» **ACTIVITY**
An exact copy of the data below is needed; please leave out any pictures.

» **Data records**
-------------------------

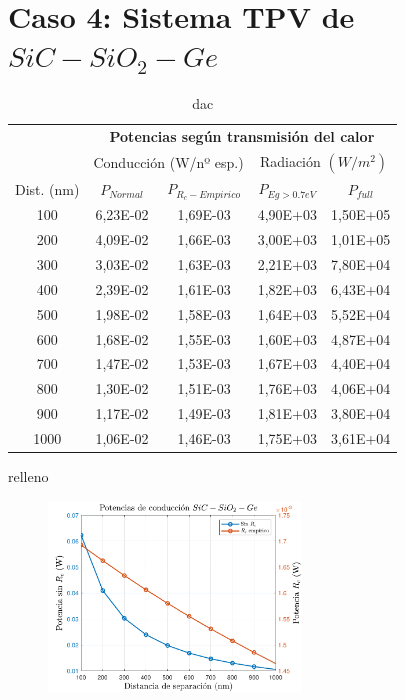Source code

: \section{Caso 4: Sistema TPV de $SiC-SiO_2-Ge$}
\begin{table}[h]
	\centering
		\begin{tabular}{|c||c|c||c|c|}
		\hline
\multirow{2}{*}{ }& \multicolumn{4}{c|}{\textbf{\large Potencias según transmisión del calor}}\\ \cline{2-5}
& \multicolumn{2}{c||}{Conducción (W/nº esp.)}& \multicolumn{2}{c|}{Radiación $(W/m^2)$}\\ \hline
Dist. (nm)&$P_{Normal}$&$P_{R_c-Empirico}$&$P_{Eg>0.7eV}$&$P_{full}$\\ \hline \hline
100&6,23E-02&1,69E-03&4,90E+03&1,50E+05\\ \hline 
200&4,09E-02&1,66E-03&3,00E+03&1,01E+05\\ \hline 
300&3,03E-02&1,63E-03&2,21E+03&7,80E+04\\ \hline 
400&2,39E-02&1,61E-03&1,82E+03&6,43E+04\\ \hline 
500&1,98E-02&1,58E-03&1,64E+03&5,52E+04\\ \hline 
600&1,68E-02&1,55E-03&1,60E+03&4,87E+04\\ \hline 
700&1,47E-02&1,53E-03&1,67E+03&4,40E+04\\ \hline 
800&1,30E-02&1,51E-03&1,76E+03&4,06E+04\\ \hline 
900&1,17E-02&1,49E-03&1,81E+03&3,80E+04\\ \hline 
1000&1,06E-02&1,46E-03&1,75E+03&3,61E+04\\ \hline 
		\end{tabular}
	\caption{dac}
	\label{tab:dac}
\end{table}

relleno
\begin{figure}[H]
	\centering
		\includegraphics[width=0.6\textwidth]{figuras/Resultados/conduccion/pdf/Prc_SiCSiO2Ge.pdf}
	\caption{ }
	\label{fig:Prc_SiCSiO2Ge}
\end{figure}

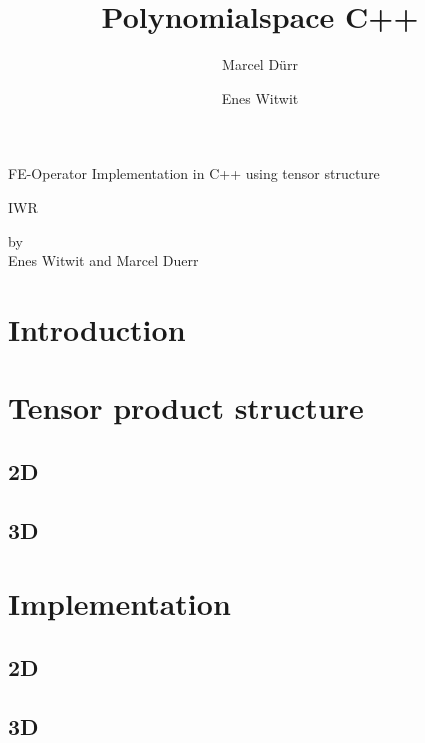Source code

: \documentclass[a4paper,12pt]{report}
\begin{document}
\titleformat{\chapter}[block]{\bf\huge}{\thechapter}{2pc}{}

\title{Polynomialspace C++}

\author{Marcel Dürr \and Enes Witwit}

\pagestyle{empty}




\begin{titlepage}

\begin{center} 
{\Huge FE-Operator Implementation in C++ using tensor structure}
\vspace*{1cm}

{\Large IWR}
\vspace*{1.5cm}

by \\[0.5cm]

{\Large Enes Witwit and Marcel Duerr}
\vspace*{1.5cm}

\end{center}
\end{titlepage}
\tableofcontents
\newpage

\chapter{Introduction}


\chapter{Tensor product structure}
\section{2D}

\section{3D}

\chapter{Implementation}
\section{2D}

\section{3D}
\end{document}
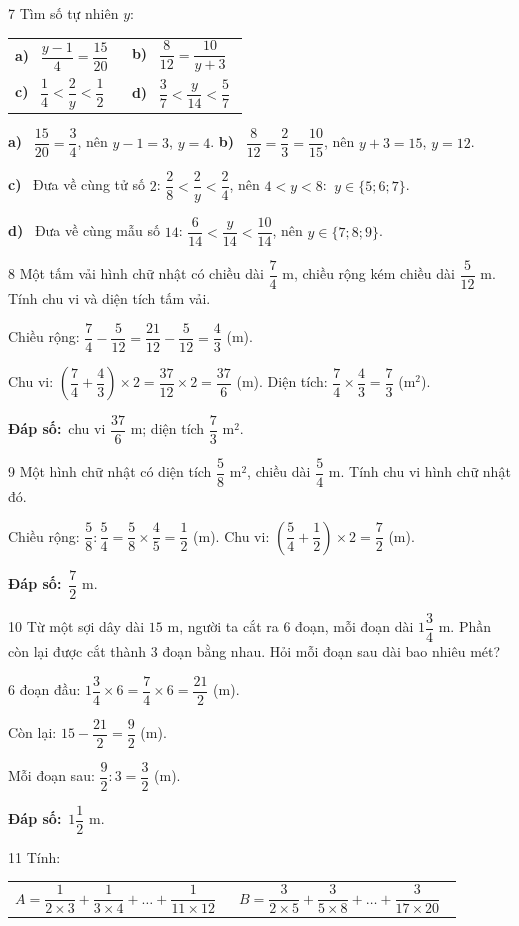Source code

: \documentclass[11pt]{article}
\makeatletter
\newif\ifsol \solfalse
\renewcommand{\arraystretch}{1.35}
\providecommand{\AnsWord}{Đáp số}
\newcommand{\dapso}[1]{\par\textbf{\AnsWord:}\ #1}
\newcommand{\probsol}[1]{%
  \begin{lrbox}{\solmeasure}\begin{minipage}{\dimexpr\linewidth-24pt\relax}#1\end{minipage}\end{lrbox}%
  \ifsol
    \begin{solbox}#1\end{solbox}%
  \else
    \setlength{\solht}{\dimexpr\ht\solmeasure+\dp\solmeasure+0.85cm\relax}%
    \ifdim\solht<1.35cm\setlength{\solht}{1.35cm}\fi
    \begin{tcolorbox}[colback=white,colframe=Line,boxrule=0.8pt,arc=5pt,
      left=8pt,right=8pt,top=4pt,bottom=4pt,height=\solht]{\footnotesize\color{Slate}\itshape\WorkWord}\end{tcolorbox}%
  \fi}
\newcommand{\pa}[1]{\textbf{#1)}\ }
\newenvironment{cols2}{\par\vspace{3pt}\noindent\setlength{\tabcolsep}{0pt}\renewcommand{\arraystretch}{1.3}%
  \begin{tabular}{@{}>{\raggedright\arraybackslash\rule{0pt}{4.4ex}}p{0.48\linewidth}<{\rule[-2.3ex]{0pt}{0pt}}@{\hspace{0.03\linewidth}}>{\raggedright\arraybackslash\rule{0pt}{4.4ex}}p{0.48\linewidth}<{\rule[-2.3ex]{0pt}{0pt}}@{}}}%
  {\end{tabular}\par}
\newcommand{\gap}{\vspace{0.3cm}}
\def\WorkWord{Bài làm:}
\def\AnsWord{Đáp số}
\makeatother
\begin{document}
\gap
\begin{probbox}{7}{\relax}
Tìm số tự nhiên $y$:
\begin{cols2}
\pa{a} $\dfrac{y-1}{4}=\dfrac{15}{20}$ & \pa{b} $\dfrac8{12}=\dfrac{10}{y+3}$\\
\pa{c} $\dfrac14<\dfrac2y<\dfrac12$ & \pa{d} $\dfrac37<\dfrac{y}{14}<\dfrac57$
\end{cols2}
\end{probbox}
\probsol{
\pa{a} $\dfrac{15}{20}=\dfrac34$, nên $y-1=3$, $y=4$. \qquad \pa{b} $\dfrac8{12}=\dfrac23=\dfrac{10}{15}$, nên $y+3=15$, $y=12$.\par
\pa{c} Đưa về cùng tử số $2$: $\dfrac28<\dfrac2y<\dfrac24$, nên $4<y<8$: $\ y\in\{5;6;7\}$.\par
\pa{d} Đưa về cùng mẫu số $14$: $\dfrac6{14}<\dfrac y{14}<\dfrac{10}{14}$, nên $y\in\{7;8;9\}$.
}
\gap
\begin{probbox}{8}{\relax}
Một tấm vải hình chữ nhật có chiều dài $\dfrac74$ m, chiều rộng kém chiều dài $\dfrac5{12}$ m. Tính chu vi và diện tích tấm vải.
\end{probbox}
\probsol{
Chiều rộng: $\dfrac74-\dfrac5{12}=\dfrac{21}{12}-\dfrac5{12}=\dfrac43$ (m).\par
Chu vi: $\left(\dfrac74+\dfrac43\right)\times2=\dfrac{37}{12}\times2=\dfrac{37}6$ (m). \quad Diện tích: $\dfrac74\times\dfrac43=\dfrac73$ (m$^2$).
\dapso{chu vi $\dfrac{37}6$ m; diện tích $\dfrac73$ m$^2$.}}
\gap
\begin{probbox}{9}{\relax}
Một hình chữ nhật có diện tích $\dfrac58$ m$^2$, chiều dài $\dfrac54$ m. Tính chu vi hình chữ nhật đó.
\end{probbox}
\probsol{
Chiều rộng: $\dfrac58:\dfrac54=\dfrac58\times\dfrac45=\dfrac12$ (m). \quad Chu vi: $\left(\dfrac54+\dfrac12\right)\times2=\dfrac72$ (m).
\dapso{$\dfrac72$ m.}}
\gap
\begin{probbox}{10}{\relax}
Từ một sợi dây dài $15$ m, người ta cắt ra $6$ đoạn, mỗi đoạn dài $1\dfrac34$ m. Phần còn lại được cắt thành $3$ đoạn bằng nhau. Hỏi mỗi đoạn sau dài bao nhiêu mét?
\end{probbox}
\probsol{
$6$ đoạn đầu: $1\dfrac34\times6=\dfrac74\times6=\dfrac{21}2$ (m).\par Còn lại: $15-\dfrac{21}2=\dfrac92$ (m).\par
Mỗi đoạn sau: $\dfrac92:3=\dfrac32$ (m).
\dapso{$1\dfrac12$ m.}}
\gap
\begin{probbox}{11}{\relax}
Tính:
\begin{cols2}
$A=\dfrac1{2\times3}+\dfrac1{3\times4}+\dots+\dfrac1{11\times12}$ & $B=\dfrac3{2\times5}+\dfrac3{5\times8}+\dots+\dfrac3{17\times20}$
\end{cols2}
\end{probbox}
\end{document}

-------------------------

» **ANSWER TO THE EXERCISE**
Source code

: \section{Caso 4: Sistema TPV de $SiC-SiO_2-Ge$}
\begin{table}[h]
	\centering
		\begin{tabular}{|c||c|c||c|c|}
		\hline
\multirow{2}{*}{ }& \multicolumn{4}{c|}{\textbf{\large Potencias según transmisión del calor}}\\ \cline{2-5}
& \multicolumn{2}{c||}{Conducción (W/nº esp.)}& \multicolumn{2}{c|}{Radiación $(W/m^2)$}\\ \hline
Dist. (nm)&$P_{Normal}$&$P_{R_c-Empirico}$&$P_{Eg>0.7eV}$&$P_{full}$\\ \hline \hline
100&6,23E-02&1,69E-03&4,90E+03&1,50E+05\\ \hline 
200&4,09E-02&1,66E-03&3,00E+03&1,01E+05\\ \hline 
300&3,03E-02&1,63E-03&2,21E+03&7,80E+04\\ \hline 
400&2,39E-02&1,61E-03&1,82E+03&6,43E+04\\ \hline 
500&1,98E-02&1,58E-03&1,64E+03&5,52E+04\\ \hline 
600&1,68E-02&1,55E-03&1,60E+03&4,87E+04\\ \hline 
700&1,47E-02&1,53E-03&1,67E+03&4,40E+04\\ \hline 
800&1,30E-02&1,51E-03&1,76E+03&4,06E+04\\ \hline 
900&1,17E-02&1,49E-03&1,81E+03&3,80E+04\\ \hline 
1000&1,06E-02&1,46E-03&1,75E+03&3,61E+04\\ \hline 
		\end{tabular}
	\caption{dac}
	\label{tab:dac}
\end{table}

relleno
\begin{figure}[H]
	\centering
		\includegraphics[width=0.6\textwidth]{figuras/Resultados/conduccion/pdf/Prc_SiCSiO2Ge.pdf}
	\caption{ }
	\label{fig:Prc_SiCSiO2Ge}
\end{figure}

Source code

: \documentclass[a4paper,12pt]{report}
\begin{document}
\titleformat{\chapter}[block]{\bf\huge}{\thechapter}{2pc}{}

\title{Polynomialspace C++}

\author{Marcel Dürr \and Enes Witwit}

\pagestyle{empty}




\begin{titlepage}

\begin{center} 
{\Huge FE-Operator Implementation in C++ using tensor structure}
\vspace*{1cm}

{\Large IWR}
\vspace*{1.5cm}

by \\[0.5cm]

{\Large Enes Witwit and Marcel Duerr}
\vspace*{1.5cm}

\end{center}
\end{titlepage}
\tableofcontents
\newpage

\chapter{Introduction}


\chapter{Tensor product structure}
\section{2D}

\section{3D}

\chapter{Implementation}
\section{2D}

\section{3D}
\end{document}
Source code

: \documentclass[11pt]{article}
\makeatletter
\newif\ifsol \solfalse
\renewcommand{\arraystretch}{1.35}
\providecommand{\AnsWord}{Đáp số}
\newcommand{\dapso}[1]{\par\textbf{\AnsWord:}\ #1}
\newcommand{\probsol}[1]{%
  \begin{lrbox}{\solmeasure}\begin{minipage}{\dimexpr\linewidth-24pt\relax}#1\end{minipage}\end{lrbox}%
  \ifsol
    \begin{solbox}#1\end{solbox}%
  \else
    \setlength{\solht}{\dimexpr\ht\solmeasure+\dp\solmeasure+0.85cm\relax}%
    \ifdim\solht<1.35cm\setlength{\solht}{1.35cm}\fi
    \begin{tcolorbox}[colback=white,colframe=Line,boxrule=0.8pt,arc=5pt,
      left=8pt,right=8pt,top=4pt,bottom=4pt,height=\solht]{\footnotesize\color{Slate}\itshape\WorkWord}\end{tcolorbox}%
  \fi}
\newcommand{\pa}[1]{\textbf{#1)}\ }
\newenvironment{cols2}{\par\vspace{3pt}\noindent\setlength{\tabcolsep}{0pt}\renewcommand{\arraystretch}{1.3}%
  \begin{tabular}{@{}>{\raggedright\arraybackslash\rule{0pt}{4.4ex}}p{0.48\linewidth}<{\rule[-2.3ex]{0pt}{0pt}}@{\hspace{0.03\linewidth}}>{\raggedright\arraybackslash\rule{0pt}{4.4ex}}p{0.48\linewidth}<{\rule[-2.3ex]{0pt}{0pt}}@{}}}%
  {\end{tabular}\par}
\newcommand{\gap}{\vspace{0.3cm}}
\def\WorkWord{Bài làm:}
\def\AnsWord{Đáp số}
\makeatother
\begin{document}
\gap
\begin{probbox}{7}{\relax}
Tìm số tự nhiên $y$:
\begin{cols2}
\pa{a} $\dfrac{y-1}{4}=\dfrac{15}{20}$ & \pa{b} $\dfrac8{12}=\dfrac{10}{y+3}$\\
\pa{c} $\dfrac14<\dfrac2y<\dfrac12$ & \pa{d} $\dfrac37<\dfrac{y}{14}<\dfrac57$
\end{cols2}
\end{probbox}
\probsol{
\pa{a} $\dfrac{15}{20}=\dfrac34$, nên $y-1=3$, $y=4$. \qquad \pa{b} $\dfrac8{12}=\dfrac23=\dfrac{10}{15}$, nên $y+3=15$, $y=12$.\par
\pa{c} Đưa về cùng tử số $2$: $\dfrac28<\dfrac2y<\dfrac24$, nên $4<y<8$: $\ y\in\{5;6;7\}$.\par
\pa{d} Đưa về cùng mẫu số $14$: $\dfrac6{14}<\dfrac y{14}<\dfrac{10}{14}$, nên $y\in\{7;8;9\}$.
}
\gap
\begin{probbox}{8}{\relax}
Một tấm vải hình chữ nhật có chiều dài $\dfrac74$ m, chiều rộng kém chiều dài $\dfrac5{12}$ m. Tính chu vi và diện tích tấm vải.
\end{probbox}
\probsol{
Chiều rộng: $\dfrac74-\dfrac5{12}=\dfrac{21}{12}-\dfrac5{12}=\dfrac43$ (m).\par
Chu vi: $\left(\dfrac74+\dfrac43\right)\times2=\dfrac{37}{12}\times2=\dfrac{37}6$ (m). \quad Diện tích: $\dfrac74\times\dfrac43=\dfrac73$ (m$^2$).
\dapso{chu vi $\dfrac{37}6$ m; diện tích $\dfrac73$ m$^2$.}}
\gap
\begin{probbox}{9}{\relax}
Một hình chữ nhật có diện tích $\dfrac58$ m$^2$, chiều dài $\dfrac54$ m. Tính chu vi hình chữ nhật đó.
\end{probbox}
\probsol{
Chiều rộng: $\dfrac58:\dfrac54=\dfrac58\times\dfrac45=\dfrac12$ (m). \quad Chu vi: $\left(\dfrac54+\dfrac12\right)\times2=\dfrac72$ (m).
\dapso{$\dfrac72$ m.}}
\gap
\begin{probbox}{10}{\relax}
Từ một sợi dây dài $15$ m, người ta cắt ra $6$ đoạn, mỗi đoạn dài $1\dfrac34$ m. Phần còn lại được cắt thành $3$ đoạn bằng nhau. Hỏi mỗi đoạn sau dài bao nhiêu mét?
\end{probbox}
\probsol{
$6$ đoạn đầu: $1\dfrac34\times6=\dfrac74\times6=\dfrac{21}2$ (m).\par Còn lại: $15-\dfrac{21}2=\dfrac92$ (m).\par
Mỗi đoạn sau: $\dfrac92:3=\dfrac32$ (m).
\dapso{$1\dfrac12$ m.}}
\gap
\begin{probbox}{11}{\relax}
Tính:
\begin{cols2}
$A=\dfrac1{2\times3}+\dfrac1{3\times4}+\dots+\dfrac1{11\times12}$ & $B=\dfrac3{2\times5}+\dfrac3{5\times8}+\dots+\dfrac3{17\times20}$
\end{cols2}
\end{probbox}
\end{document}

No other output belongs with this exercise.